Escherichia coli, resistance to mercury, resistance to antibiotics, conjugation of plasmids, Humboldt Current System.

Abstract

The Lima coast is highly affected by anthropogenic effluents from wastewater from contaminated urban rivers that flow into the coast. The objective of this study was to investigate the resistance to mercury and antibiotics, and the transfer of resistance to mercury by conjugative plasmids in 55 strains of Escherichia coli isolated of surface seawater from coastal Lima, Peru. The Minimum Inhibitory Concentration (MIC) was determined for various antibiotics and for mercury in the isolated strains. To confirm the plasmid resistance to mercury, the curing was carried out with 10% sodium dodecyl sulfate (SDS).

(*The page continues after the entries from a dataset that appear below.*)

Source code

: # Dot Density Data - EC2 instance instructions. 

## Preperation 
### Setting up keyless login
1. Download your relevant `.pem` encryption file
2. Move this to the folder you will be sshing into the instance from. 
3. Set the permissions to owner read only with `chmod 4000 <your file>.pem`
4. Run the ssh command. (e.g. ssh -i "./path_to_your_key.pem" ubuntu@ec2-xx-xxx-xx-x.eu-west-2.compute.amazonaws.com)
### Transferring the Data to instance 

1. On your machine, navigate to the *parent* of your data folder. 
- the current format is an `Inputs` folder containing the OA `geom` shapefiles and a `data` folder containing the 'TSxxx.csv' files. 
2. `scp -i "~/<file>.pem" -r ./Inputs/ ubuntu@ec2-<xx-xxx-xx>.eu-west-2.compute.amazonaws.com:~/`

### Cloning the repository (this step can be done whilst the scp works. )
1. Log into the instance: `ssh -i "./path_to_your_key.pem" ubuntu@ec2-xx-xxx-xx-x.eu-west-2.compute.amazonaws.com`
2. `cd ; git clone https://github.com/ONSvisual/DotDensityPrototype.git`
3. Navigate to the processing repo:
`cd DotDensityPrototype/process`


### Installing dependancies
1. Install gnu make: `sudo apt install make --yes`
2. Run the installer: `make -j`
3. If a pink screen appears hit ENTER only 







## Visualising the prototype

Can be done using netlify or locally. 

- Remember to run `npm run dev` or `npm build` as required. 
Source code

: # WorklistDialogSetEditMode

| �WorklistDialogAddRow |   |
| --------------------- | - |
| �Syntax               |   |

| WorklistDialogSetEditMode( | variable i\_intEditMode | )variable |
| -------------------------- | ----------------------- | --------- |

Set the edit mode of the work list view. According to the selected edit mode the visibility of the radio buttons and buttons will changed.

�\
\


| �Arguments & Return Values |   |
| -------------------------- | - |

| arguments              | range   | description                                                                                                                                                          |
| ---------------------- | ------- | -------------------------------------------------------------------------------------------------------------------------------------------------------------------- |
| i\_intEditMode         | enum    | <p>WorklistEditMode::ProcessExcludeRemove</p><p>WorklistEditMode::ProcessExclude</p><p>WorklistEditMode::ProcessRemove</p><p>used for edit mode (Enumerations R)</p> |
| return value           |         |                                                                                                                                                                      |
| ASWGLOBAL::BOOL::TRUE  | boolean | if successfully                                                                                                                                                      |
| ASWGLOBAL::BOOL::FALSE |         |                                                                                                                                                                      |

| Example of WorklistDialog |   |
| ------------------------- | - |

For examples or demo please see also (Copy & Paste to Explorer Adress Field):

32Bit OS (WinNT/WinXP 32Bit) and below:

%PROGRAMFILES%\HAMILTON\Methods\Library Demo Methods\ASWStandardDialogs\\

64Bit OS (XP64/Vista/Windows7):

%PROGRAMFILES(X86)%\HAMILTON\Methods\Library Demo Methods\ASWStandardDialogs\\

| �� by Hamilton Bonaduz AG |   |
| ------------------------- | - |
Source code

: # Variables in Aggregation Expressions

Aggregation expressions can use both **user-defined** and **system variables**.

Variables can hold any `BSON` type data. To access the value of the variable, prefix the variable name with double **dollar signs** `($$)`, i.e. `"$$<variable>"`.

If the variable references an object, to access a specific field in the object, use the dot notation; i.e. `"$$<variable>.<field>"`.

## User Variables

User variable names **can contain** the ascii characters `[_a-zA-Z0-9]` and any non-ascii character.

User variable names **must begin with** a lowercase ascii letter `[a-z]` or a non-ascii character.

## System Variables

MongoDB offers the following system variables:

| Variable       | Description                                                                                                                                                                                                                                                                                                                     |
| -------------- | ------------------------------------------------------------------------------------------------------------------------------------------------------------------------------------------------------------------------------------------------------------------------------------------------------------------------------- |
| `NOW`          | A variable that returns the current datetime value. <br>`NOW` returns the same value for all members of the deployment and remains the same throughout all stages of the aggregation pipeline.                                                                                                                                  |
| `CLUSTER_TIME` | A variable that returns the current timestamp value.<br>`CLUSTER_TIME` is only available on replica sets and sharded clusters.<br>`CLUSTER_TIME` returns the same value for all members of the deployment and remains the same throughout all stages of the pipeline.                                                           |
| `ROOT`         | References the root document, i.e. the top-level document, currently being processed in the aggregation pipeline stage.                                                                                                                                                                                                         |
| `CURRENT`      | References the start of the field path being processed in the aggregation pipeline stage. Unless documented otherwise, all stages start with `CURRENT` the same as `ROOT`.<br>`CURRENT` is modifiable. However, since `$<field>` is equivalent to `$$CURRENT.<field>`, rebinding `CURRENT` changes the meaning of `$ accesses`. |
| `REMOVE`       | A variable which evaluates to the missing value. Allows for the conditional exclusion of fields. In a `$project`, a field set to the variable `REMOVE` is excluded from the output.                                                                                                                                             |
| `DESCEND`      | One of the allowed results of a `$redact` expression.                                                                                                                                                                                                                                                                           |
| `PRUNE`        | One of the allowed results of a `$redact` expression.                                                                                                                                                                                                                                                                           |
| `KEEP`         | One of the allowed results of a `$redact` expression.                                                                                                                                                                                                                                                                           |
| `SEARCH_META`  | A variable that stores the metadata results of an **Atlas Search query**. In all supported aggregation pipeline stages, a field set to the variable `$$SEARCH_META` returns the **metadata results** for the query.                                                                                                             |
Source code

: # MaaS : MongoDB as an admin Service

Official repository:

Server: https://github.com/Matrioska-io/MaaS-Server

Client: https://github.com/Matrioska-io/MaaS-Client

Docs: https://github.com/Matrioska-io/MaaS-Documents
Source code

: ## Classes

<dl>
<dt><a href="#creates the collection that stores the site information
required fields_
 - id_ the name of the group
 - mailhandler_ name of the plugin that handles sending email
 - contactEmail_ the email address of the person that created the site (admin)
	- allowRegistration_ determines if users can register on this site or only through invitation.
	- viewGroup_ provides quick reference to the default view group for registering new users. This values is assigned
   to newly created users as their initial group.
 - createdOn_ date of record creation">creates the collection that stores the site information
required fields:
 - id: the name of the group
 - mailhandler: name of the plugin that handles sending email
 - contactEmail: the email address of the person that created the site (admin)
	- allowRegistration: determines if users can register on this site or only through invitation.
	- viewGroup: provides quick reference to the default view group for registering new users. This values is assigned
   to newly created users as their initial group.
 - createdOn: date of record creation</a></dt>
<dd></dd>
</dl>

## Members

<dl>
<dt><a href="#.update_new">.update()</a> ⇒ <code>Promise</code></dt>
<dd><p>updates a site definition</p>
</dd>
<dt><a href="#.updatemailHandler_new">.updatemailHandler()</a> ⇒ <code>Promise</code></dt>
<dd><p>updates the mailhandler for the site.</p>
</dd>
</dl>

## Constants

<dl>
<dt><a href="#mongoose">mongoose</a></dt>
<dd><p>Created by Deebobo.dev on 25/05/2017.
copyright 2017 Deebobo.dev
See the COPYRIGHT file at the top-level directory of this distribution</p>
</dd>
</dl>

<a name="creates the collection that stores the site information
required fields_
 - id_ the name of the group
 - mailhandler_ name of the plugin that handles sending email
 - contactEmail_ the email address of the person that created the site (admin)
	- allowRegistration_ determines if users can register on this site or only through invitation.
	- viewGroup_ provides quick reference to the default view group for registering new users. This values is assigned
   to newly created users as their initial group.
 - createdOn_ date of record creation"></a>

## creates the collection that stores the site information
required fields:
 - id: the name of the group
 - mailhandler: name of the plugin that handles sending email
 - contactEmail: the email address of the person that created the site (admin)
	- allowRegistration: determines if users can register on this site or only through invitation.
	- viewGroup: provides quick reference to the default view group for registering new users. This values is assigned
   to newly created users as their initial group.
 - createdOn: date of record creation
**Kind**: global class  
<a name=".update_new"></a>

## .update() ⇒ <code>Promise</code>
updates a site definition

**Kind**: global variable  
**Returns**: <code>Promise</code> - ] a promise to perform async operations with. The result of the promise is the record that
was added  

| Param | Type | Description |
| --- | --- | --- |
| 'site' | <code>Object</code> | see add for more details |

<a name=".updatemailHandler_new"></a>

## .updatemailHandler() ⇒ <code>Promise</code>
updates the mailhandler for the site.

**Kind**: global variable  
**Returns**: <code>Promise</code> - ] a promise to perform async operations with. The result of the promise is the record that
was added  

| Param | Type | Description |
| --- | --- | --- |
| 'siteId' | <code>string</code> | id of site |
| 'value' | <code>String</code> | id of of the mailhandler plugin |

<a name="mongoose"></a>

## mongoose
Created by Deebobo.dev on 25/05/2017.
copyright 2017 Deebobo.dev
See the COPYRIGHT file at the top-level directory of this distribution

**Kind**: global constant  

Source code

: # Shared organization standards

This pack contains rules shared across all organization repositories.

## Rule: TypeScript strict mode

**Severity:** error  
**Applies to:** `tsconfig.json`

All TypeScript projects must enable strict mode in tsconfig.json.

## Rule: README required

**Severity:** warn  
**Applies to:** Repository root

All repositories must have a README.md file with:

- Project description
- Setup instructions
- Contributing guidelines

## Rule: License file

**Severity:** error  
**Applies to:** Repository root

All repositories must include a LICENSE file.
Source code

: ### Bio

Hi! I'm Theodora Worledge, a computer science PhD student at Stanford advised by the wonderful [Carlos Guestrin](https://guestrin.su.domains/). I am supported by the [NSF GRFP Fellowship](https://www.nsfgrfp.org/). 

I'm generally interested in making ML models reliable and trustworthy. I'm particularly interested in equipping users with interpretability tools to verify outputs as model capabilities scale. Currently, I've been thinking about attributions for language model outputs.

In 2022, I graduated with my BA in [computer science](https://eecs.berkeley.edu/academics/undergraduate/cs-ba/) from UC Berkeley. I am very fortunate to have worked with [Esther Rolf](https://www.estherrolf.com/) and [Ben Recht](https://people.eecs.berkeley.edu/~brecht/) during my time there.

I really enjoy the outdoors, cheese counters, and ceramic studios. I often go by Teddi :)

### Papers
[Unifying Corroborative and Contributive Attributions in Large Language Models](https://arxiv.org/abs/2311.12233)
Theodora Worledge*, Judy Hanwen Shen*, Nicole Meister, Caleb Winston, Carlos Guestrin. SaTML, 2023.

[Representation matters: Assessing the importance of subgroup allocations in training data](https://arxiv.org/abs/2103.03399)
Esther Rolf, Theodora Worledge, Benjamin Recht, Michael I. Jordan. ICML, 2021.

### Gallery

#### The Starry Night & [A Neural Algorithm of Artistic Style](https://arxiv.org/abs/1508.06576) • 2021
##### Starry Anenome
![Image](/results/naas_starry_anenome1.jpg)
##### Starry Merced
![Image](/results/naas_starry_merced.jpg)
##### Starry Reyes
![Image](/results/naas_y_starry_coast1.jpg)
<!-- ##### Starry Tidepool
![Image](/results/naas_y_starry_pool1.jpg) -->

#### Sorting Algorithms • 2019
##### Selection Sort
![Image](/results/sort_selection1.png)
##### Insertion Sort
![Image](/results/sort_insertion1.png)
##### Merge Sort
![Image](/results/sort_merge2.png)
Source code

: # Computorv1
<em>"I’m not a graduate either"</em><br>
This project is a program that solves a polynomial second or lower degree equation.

The plasmid transfer assay by conjugation was performed using the E. coli DH5α as recipient strain only with the strains that showed sensitivity to mercury after curing. The extraction of the resistance plasmids was carried out only in the transconjugant strains resistant to mercury. 41 (74.5%) strains were resistant to mercury (HgR), with MICs between 30 μM (8.25 ppm) and 300 μM (82.5 ppm), of these, 33 were HgR by plasmids and of this last group, 14 were also resistant to antibiotics. Only 6 strains had conjugative plasmids with mercury resistance, showing a transconjugation frequency between 9.41x10-4 and 4.76x10-2%. The high prevalence of HgR in E. coli strains isolated from the coast of Lima could be a public and environmental health problem. In this sense, congugative plasmids can contribute to the spread of mercury and/or resistance to antibiotics among bacterial communities in marine environments.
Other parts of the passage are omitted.